Mary Berry Brioche Bread and Butter Pudding is a classic baked custard dessert made with buttery brioche slices soaked in a sweet, creamy mixture of eggs, milk, and cream. It’s baked until golden on top and soft inside, creating a comforting, melt-in-the-mouth dessert.
8–10 slices of brioche bread
50g softened butter
3 large eggs
300ml whole milk
150ml double cream
75g caster sugar
1 teaspoon vanilla extract
½ teaspoon ground nutmeg (or cinnamon)
50g raisins or sultanas (optional)
Zest of 1 lemon (optional)
Prepare the brioche slices: Butter each slice lightly and cut them into halves or triangles for easy layering.

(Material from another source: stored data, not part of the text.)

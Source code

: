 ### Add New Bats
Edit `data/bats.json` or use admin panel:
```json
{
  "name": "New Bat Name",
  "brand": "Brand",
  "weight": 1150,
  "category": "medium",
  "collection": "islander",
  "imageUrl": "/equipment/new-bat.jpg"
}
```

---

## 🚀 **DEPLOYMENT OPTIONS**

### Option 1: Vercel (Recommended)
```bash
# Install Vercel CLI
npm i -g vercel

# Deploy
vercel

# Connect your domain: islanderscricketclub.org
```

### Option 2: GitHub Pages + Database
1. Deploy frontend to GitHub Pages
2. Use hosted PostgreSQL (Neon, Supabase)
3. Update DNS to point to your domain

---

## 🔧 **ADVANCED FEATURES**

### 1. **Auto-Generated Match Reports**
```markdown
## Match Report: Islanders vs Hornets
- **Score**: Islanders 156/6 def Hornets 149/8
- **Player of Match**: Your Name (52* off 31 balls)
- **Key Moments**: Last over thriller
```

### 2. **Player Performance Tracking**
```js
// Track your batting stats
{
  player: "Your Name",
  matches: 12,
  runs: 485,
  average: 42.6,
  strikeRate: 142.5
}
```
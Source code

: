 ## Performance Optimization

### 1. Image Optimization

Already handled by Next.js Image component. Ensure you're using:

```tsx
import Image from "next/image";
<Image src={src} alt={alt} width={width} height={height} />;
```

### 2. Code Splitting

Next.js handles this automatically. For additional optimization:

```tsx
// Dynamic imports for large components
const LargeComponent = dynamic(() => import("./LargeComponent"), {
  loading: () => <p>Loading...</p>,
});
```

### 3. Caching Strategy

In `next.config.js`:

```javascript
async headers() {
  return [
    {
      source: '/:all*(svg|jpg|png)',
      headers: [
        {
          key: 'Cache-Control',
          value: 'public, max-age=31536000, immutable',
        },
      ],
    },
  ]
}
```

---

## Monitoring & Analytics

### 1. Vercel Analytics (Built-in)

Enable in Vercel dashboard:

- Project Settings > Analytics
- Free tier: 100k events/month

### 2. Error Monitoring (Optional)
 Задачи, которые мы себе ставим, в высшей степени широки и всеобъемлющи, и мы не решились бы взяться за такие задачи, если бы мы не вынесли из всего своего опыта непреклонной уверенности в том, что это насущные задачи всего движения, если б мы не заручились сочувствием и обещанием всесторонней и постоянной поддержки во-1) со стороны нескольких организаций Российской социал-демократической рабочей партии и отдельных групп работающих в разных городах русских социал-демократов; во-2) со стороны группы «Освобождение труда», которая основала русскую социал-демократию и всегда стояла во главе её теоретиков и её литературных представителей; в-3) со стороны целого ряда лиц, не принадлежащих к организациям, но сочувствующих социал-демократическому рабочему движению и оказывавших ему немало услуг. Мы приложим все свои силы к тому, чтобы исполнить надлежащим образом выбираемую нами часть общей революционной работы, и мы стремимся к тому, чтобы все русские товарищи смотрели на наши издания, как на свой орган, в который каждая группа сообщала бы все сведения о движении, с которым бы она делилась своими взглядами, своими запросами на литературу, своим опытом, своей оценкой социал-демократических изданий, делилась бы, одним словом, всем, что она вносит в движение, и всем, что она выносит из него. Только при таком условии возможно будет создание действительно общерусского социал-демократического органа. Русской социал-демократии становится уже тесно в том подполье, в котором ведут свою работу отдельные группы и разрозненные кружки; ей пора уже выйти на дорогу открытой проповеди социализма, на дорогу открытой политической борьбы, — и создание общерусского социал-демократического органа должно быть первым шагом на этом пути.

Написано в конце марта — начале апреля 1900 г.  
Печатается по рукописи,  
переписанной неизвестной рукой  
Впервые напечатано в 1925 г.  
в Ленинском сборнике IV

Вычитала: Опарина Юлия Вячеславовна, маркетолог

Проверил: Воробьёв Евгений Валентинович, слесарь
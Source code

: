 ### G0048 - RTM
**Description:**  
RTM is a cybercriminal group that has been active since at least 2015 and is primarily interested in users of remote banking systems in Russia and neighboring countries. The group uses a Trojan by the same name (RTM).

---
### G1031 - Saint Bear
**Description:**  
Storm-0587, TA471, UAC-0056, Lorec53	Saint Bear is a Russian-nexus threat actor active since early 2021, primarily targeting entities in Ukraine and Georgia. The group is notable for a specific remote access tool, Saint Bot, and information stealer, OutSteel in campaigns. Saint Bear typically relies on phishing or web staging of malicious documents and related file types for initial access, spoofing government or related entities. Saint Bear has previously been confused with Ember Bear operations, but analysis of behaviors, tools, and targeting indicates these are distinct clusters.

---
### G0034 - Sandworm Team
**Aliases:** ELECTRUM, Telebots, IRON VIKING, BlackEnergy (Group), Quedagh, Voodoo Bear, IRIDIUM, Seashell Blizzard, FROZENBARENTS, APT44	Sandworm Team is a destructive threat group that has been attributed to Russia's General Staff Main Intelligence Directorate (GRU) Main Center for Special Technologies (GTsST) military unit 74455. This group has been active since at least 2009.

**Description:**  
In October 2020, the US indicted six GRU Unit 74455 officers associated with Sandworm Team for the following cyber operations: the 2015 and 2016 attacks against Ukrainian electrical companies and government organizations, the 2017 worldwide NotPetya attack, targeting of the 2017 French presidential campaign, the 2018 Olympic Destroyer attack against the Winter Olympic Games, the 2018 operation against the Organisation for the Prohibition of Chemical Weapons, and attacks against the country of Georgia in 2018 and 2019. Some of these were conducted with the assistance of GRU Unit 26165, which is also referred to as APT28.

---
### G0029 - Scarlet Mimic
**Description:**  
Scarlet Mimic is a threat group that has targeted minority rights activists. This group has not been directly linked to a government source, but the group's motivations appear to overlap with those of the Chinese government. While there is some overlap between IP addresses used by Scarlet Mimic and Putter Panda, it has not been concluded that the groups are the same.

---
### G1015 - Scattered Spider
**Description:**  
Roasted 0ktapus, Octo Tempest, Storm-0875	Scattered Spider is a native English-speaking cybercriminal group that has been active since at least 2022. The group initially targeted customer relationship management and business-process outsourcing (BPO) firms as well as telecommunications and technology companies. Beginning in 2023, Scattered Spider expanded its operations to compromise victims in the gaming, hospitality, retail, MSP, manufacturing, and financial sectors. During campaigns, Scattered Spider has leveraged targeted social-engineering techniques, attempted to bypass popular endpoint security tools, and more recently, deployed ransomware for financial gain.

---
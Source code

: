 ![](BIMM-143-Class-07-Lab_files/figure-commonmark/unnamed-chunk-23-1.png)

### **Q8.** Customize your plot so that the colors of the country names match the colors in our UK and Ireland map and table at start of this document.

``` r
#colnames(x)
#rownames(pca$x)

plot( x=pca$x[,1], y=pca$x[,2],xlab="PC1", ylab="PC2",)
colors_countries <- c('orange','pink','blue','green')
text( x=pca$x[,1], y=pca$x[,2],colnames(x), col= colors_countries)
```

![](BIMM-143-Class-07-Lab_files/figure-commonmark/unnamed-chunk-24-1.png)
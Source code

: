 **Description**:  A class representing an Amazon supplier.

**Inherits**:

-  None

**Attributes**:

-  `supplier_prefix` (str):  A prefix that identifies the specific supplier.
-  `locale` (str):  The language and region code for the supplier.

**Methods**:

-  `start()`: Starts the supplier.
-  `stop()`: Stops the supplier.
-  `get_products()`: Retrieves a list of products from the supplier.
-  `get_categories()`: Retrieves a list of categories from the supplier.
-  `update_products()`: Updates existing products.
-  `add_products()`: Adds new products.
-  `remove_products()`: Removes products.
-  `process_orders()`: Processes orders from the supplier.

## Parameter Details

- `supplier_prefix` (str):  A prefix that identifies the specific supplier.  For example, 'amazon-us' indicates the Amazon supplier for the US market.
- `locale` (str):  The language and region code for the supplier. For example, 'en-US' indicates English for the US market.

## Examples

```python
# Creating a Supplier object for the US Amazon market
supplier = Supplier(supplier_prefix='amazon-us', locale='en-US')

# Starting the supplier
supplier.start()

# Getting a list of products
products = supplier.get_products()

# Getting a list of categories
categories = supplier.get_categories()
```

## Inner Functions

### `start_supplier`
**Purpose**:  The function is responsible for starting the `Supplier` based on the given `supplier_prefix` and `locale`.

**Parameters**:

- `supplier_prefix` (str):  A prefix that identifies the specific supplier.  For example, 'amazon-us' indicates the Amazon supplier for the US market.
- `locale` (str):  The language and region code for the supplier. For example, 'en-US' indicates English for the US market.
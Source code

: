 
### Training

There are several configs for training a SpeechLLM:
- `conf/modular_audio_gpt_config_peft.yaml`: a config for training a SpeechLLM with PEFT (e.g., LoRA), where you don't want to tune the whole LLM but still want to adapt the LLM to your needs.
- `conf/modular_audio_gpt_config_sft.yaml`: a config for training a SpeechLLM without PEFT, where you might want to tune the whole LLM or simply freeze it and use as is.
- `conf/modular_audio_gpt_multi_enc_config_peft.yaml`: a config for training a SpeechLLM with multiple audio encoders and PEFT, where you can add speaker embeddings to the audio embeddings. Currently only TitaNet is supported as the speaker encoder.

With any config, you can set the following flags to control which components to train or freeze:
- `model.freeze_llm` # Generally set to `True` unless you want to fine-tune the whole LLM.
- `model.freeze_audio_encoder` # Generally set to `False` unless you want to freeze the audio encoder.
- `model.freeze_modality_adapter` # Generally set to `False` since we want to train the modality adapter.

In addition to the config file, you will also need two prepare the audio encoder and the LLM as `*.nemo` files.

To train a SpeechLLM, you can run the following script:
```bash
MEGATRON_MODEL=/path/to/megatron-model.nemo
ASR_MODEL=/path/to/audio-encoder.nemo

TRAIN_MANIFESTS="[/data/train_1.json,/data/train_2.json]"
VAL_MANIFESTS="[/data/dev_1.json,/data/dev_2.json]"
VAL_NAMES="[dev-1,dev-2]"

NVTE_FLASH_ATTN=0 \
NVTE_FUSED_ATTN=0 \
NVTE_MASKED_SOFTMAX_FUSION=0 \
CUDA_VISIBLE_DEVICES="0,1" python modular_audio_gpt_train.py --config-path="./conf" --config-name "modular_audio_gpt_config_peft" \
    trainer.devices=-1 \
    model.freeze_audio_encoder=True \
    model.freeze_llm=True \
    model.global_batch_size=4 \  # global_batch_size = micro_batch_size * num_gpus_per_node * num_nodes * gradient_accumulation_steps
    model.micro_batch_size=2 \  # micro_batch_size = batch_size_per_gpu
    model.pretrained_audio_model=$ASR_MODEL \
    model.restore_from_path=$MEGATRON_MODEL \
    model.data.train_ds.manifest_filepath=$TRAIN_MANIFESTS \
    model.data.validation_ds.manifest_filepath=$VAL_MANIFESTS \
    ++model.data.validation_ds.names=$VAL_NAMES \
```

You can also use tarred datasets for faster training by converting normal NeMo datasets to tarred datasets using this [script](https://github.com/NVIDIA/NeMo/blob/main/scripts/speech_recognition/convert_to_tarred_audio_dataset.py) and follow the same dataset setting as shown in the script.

Arrange the layers: Place the brioche pieces in a greased baking dish, overlapping them to create height and texture.
Add optional extras: Sprinkle raisins, sultanas, or lemon zest between the layers if desired.
Whisk the custard mixture: Combine eggs, milk, cream, sugar, vanilla, and nutmeg in a bowl and whisk until smooth.
Pour the custard: Slowly pour the mixture over the brioche, ensuring every slice absorbs the liquid.
Rest before baking: Allow the pudding to sit for 10 minutes so the brioche absorbs the custard.
Bake until golden: Cook in a preheated oven at 180°C (350°F) for 25–30 minutes until the top is crisp and the custard is set.
Serve warm: Enjoy with custard, cream, or a simple dusting of icing sugar.